Problem details: Only lines with the string "Mises" should be returned from the data below.

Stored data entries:
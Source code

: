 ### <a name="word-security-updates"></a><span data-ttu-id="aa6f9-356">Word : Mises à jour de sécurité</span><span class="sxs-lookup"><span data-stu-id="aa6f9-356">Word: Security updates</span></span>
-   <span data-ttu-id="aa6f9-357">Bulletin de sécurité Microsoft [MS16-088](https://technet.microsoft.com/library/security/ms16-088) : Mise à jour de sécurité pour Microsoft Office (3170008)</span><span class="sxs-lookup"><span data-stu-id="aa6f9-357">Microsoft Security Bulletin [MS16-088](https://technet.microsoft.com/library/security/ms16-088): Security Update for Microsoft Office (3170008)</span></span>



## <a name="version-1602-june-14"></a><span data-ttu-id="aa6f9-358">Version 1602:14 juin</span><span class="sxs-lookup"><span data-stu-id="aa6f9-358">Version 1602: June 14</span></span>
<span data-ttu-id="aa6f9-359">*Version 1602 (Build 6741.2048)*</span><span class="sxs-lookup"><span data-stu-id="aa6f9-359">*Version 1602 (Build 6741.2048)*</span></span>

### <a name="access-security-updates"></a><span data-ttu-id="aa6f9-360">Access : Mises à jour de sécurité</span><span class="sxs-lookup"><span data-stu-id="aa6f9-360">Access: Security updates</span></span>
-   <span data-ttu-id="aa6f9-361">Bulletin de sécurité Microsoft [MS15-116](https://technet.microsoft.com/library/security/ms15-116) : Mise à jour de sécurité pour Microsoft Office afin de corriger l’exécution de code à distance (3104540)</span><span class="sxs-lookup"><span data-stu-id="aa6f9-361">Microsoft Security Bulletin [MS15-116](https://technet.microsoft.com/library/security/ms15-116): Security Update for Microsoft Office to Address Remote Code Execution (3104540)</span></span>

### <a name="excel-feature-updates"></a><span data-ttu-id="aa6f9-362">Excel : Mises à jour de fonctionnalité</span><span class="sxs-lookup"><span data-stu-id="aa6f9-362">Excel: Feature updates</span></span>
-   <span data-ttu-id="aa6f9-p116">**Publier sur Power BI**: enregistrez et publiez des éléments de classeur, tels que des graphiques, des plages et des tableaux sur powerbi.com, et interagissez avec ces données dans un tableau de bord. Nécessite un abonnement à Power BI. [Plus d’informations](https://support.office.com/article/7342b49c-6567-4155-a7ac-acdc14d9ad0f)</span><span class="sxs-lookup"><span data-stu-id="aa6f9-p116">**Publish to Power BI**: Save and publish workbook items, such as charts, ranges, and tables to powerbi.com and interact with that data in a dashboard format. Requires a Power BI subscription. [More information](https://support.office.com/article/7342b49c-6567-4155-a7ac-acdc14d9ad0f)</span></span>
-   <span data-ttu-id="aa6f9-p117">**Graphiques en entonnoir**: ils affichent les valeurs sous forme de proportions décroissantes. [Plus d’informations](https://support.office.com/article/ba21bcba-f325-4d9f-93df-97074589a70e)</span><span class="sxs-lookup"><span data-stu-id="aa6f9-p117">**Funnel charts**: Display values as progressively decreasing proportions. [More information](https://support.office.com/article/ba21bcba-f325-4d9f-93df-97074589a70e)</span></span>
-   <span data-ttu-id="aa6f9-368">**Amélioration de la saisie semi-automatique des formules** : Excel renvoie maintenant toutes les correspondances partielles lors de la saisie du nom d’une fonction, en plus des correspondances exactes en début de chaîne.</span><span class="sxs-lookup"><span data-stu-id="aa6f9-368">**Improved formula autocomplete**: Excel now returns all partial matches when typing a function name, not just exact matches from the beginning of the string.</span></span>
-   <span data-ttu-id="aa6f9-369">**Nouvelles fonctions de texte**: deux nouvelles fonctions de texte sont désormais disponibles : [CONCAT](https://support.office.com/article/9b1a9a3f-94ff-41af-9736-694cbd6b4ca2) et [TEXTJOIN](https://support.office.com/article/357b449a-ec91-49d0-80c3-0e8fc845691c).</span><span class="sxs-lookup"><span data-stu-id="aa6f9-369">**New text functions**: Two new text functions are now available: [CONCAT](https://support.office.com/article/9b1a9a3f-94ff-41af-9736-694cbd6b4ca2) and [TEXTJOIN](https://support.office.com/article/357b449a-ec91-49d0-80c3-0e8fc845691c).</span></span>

Result of the exercise:
: ### <a name="word-security-updates"></a><span data-ttu-id="aa6f9-356">Word : Mises à jour de sécurité</span><span class="sxs-lookup"><span data-stu-id="aa6f9-356">Word: Security updates</span></span>
### <a name="access-security-updates"></a><span data-ttu-id="aa6f9-360">Access : Mises à jour de sécurité</span><span class="sxs-lookup"><span data-stu-id="aa6f9-360">Access: Security updates</span></span>
### <a name="excel-feature-updates"></a><span data-ttu-id="aa6f9-362">Excel : Mises à jour de fonctionnalité</span><span class="sxs-lookup"><span data-stu-id="aa6f9-362">Excel: Feature updates</span></span>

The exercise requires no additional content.